■ What the exercise asks: A single figure is required: the number of lines below in which the word "tips" occurs.

** Records for this task follows **

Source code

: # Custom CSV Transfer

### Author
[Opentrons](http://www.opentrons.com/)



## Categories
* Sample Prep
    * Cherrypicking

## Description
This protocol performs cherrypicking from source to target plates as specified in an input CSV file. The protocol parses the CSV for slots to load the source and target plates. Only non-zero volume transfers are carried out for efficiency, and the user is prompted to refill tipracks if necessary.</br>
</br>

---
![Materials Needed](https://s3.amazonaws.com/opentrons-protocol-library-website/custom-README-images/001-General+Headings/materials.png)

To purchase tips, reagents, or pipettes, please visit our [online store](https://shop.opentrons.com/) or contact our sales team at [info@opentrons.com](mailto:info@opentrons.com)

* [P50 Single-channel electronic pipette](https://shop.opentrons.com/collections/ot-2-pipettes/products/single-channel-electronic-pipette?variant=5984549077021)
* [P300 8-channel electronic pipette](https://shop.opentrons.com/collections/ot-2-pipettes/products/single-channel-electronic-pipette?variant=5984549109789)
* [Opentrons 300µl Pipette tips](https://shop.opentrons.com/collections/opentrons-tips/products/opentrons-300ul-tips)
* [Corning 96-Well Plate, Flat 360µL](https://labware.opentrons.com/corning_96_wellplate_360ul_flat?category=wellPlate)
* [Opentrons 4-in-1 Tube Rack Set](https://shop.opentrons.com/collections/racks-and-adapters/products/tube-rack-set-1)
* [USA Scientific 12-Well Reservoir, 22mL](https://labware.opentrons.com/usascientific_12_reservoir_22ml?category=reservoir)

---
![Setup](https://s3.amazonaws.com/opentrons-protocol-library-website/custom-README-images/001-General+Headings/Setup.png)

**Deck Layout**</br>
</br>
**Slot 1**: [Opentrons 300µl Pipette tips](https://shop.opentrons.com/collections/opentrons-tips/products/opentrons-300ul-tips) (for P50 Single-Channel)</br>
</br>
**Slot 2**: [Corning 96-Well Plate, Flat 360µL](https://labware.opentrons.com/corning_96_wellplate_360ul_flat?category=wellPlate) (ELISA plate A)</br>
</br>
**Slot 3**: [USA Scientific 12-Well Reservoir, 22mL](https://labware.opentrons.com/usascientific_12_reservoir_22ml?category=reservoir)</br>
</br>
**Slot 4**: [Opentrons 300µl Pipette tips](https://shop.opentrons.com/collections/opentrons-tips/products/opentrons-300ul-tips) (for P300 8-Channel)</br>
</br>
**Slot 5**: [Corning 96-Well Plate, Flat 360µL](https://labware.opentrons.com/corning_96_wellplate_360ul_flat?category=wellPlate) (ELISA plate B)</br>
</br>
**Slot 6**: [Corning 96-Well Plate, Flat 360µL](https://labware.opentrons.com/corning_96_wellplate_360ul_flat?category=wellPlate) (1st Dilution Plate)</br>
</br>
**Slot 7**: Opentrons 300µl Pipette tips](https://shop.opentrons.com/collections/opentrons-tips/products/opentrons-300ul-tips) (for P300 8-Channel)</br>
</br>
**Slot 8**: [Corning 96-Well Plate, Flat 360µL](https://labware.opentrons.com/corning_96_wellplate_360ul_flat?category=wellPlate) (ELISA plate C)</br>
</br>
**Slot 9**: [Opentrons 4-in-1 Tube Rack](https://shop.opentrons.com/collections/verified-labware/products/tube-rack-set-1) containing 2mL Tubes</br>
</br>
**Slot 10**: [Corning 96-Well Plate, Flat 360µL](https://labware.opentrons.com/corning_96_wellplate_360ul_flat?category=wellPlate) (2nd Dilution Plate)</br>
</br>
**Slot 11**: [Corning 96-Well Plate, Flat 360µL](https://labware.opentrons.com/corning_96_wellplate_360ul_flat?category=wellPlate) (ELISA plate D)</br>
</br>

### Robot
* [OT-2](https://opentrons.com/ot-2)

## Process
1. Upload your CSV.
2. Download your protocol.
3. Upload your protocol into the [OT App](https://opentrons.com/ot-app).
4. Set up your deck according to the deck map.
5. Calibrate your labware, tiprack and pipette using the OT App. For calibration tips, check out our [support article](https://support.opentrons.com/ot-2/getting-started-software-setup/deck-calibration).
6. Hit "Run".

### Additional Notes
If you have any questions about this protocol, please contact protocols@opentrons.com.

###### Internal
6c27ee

** End of Records for this task **

■ Answer area: 6